_Problem_:
Return every entry exactly, except for any pictures.

- Opening Delimiter -

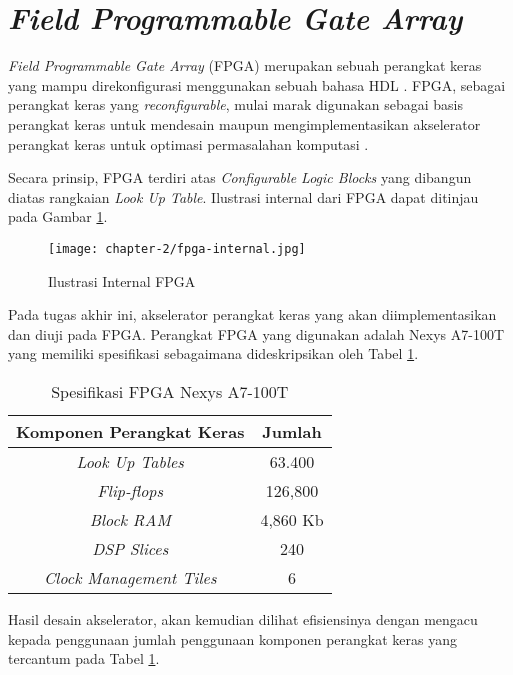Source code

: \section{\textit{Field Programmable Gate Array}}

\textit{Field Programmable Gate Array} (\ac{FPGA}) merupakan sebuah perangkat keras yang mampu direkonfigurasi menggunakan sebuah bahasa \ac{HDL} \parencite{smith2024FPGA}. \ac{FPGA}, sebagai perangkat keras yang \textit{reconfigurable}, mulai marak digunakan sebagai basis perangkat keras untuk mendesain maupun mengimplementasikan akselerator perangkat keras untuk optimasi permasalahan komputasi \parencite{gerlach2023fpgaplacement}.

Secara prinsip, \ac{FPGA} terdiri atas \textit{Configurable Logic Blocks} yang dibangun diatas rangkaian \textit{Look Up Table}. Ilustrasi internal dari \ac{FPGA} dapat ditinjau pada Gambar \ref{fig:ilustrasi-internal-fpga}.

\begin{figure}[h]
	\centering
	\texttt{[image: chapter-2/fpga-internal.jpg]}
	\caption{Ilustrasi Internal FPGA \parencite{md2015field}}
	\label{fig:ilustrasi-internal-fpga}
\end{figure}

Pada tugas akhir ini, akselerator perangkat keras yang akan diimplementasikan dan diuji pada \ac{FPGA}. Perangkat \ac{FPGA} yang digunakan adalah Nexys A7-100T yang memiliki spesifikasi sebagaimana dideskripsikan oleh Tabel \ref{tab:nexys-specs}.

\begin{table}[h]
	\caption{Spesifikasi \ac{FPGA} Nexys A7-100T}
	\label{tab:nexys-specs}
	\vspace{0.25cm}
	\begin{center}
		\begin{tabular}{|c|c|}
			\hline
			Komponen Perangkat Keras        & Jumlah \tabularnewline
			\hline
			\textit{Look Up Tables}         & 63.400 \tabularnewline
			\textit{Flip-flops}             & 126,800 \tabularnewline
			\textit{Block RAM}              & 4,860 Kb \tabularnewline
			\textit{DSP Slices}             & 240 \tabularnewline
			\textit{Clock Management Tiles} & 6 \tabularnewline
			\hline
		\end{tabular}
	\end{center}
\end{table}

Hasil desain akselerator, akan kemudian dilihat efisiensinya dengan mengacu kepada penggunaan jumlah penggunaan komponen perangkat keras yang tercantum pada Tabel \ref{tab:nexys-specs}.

- Closing Delimiter -

_Response to this exercise_:
Source code

: \section{\textit{Field Programmable Gate Array}}

\textit{Field Programmable Gate Array} (\ac{FPGA}) merupakan sebuah perangkat keras yang mampu direkonfigurasi menggunakan sebuah bahasa \ac{HDL} \parencite{smith2024FPGA}. \ac{FPGA}, sebagai perangkat keras yang \textit{reconfigurable}, mulai marak digunakan sebagai basis perangkat keras untuk mendesain maupun mengimplementasikan akselerator perangkat keras untuk optimasi permasalahan komputasi \parencite{gerlach2023fpgaplacement}.

Secara prinsip, \ac{FPGA} terdiri atas \textit{Configurable Logic Blocks} yang dibangun diatas rangkaian \textit{Look Up Table}. Ilustrasi internal dari \ac{FPGA} dapat ditinjau pada Gambar \ref{fig:ilustrasi-internal-fpga}.

\begin{figure}[h]
	\centering
	\texttt{[image: chapter-2/fpga-internal.jpg]}
	\caption{Ilustrasi Internal FPGA \parencite{md2015field}}
	\label{fig:ilustrasi-internal-fpga}
\end{figure}

Pada tugas akhir ini, akselerator perangkat keras yang akan diimplementasikan dan diuji pada \ac{FPGA}. Perangkat \ac{FPGA} yang digunakan adalah Nexys A7-100T yang memiliki spesifikasi sebagaimana dideskripsikan oleh Tabel \ref{tab:nexys-specs}.

\begin{table}[h]
	\caption{Spesifikasi \ac{FPGA} Nexys A7-100T}
	\label{tab:nexys-specs}
	\vspace{0.25cm}
	\begin{center}
		\begin{tabular}{|c|c|}
			\hline
			Komponen Perangkat Keras        & Jumlah \tabularnewline
			\hline
			\textit{Look Up Tables}         & 63.400 \tabularnewline
			\textit{Flip-flops}             & 126,800 \tabularnewline
			\textit{Block RAM}              & 4,860 Kb \tabularnewline
			\textit{DSP Slices}             & 240 \tabularnewline
			\textit{Clock Management Tiles} & 6 \tabularnewline
			\hline
		\end{tabular}
	\end{center}
\end{table}

Hasil desain akselerator, akan kemudian dilihat efisiensinya dengan mengacu kepada penggunaan jumlah penggunaan komponen perangkat keras yang tercantum pada Tabel \ref{tab:nexys-specs}.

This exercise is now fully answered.